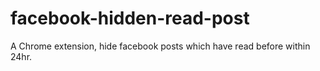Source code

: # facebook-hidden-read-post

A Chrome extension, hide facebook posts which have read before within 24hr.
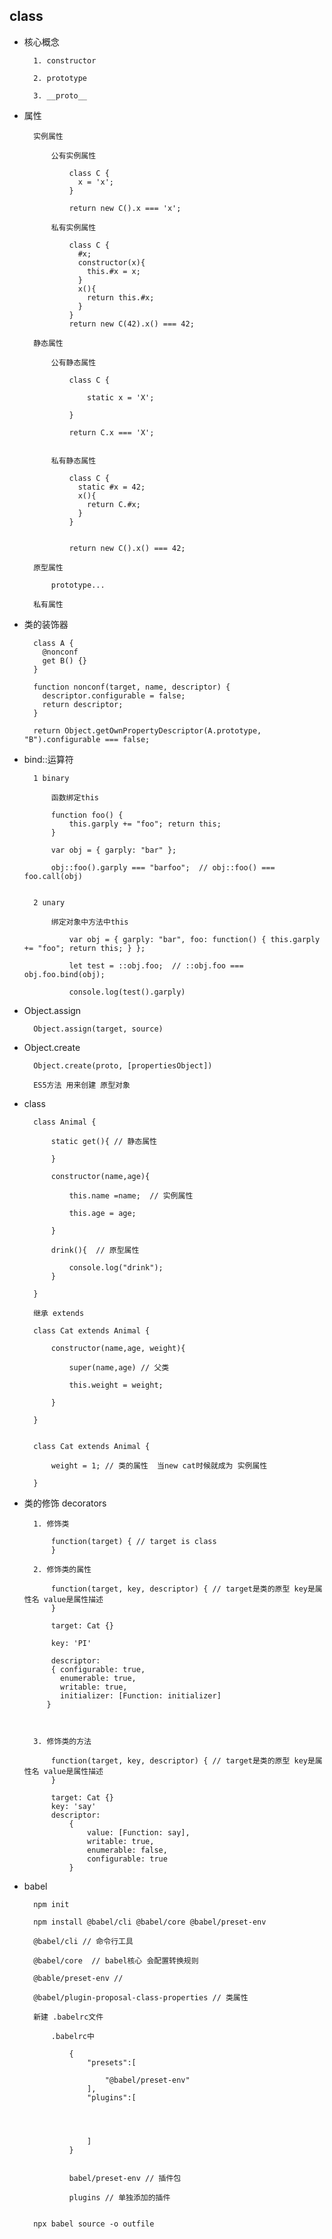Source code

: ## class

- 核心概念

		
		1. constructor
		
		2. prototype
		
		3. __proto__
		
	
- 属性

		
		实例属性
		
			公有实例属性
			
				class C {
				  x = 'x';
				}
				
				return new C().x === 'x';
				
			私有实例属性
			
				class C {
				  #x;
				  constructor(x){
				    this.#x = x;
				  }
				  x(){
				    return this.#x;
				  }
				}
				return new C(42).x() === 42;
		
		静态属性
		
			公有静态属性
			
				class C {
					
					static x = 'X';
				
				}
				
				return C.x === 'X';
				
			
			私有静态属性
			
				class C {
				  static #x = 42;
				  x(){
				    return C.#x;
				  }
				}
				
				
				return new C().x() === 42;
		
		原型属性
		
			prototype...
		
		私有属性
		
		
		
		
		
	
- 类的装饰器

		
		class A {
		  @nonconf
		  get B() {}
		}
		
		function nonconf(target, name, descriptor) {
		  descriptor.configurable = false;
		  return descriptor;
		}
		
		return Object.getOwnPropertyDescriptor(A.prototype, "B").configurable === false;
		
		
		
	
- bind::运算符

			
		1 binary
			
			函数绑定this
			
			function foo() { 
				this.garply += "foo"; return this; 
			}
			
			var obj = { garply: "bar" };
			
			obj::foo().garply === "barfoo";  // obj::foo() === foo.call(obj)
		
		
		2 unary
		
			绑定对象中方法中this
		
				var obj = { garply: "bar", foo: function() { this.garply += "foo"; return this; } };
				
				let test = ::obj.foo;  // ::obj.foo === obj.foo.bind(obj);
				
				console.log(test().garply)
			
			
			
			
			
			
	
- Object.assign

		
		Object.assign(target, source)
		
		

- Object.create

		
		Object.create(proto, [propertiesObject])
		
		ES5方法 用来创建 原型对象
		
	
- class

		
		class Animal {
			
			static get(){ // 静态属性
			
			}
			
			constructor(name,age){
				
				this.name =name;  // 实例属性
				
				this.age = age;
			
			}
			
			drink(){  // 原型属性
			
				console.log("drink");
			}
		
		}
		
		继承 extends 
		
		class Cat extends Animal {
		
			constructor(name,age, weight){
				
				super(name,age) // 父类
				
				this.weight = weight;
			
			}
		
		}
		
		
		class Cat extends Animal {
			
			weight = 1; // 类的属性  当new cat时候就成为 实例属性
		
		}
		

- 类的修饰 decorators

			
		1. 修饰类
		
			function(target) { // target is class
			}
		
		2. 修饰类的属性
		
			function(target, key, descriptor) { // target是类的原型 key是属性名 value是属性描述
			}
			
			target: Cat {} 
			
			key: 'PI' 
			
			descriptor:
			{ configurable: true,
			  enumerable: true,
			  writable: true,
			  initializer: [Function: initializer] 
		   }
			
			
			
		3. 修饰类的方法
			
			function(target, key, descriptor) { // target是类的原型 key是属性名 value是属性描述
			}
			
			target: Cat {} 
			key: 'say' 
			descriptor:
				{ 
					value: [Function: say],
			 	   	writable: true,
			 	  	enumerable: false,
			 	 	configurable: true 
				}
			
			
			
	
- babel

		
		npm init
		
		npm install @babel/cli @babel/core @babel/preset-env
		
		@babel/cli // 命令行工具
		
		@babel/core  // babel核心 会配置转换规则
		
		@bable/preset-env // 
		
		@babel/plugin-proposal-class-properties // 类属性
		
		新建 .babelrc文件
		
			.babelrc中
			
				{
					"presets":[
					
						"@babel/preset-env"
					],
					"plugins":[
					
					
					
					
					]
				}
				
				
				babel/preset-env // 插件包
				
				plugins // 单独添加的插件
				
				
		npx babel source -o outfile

━━━━━━━━━━━━━━━━━━━━

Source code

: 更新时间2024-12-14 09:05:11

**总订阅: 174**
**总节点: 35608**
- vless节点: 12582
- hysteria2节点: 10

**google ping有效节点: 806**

━━━━━━━━━━━━━━━━━━━━

TRY IT = Search the listing for the word "bind". Copy every line in which it occurs.

TASK OUTPUT =
- bind::运算符
				let test = ::obj.foo;  // ::obj.foo === obj.foo.bind(obj);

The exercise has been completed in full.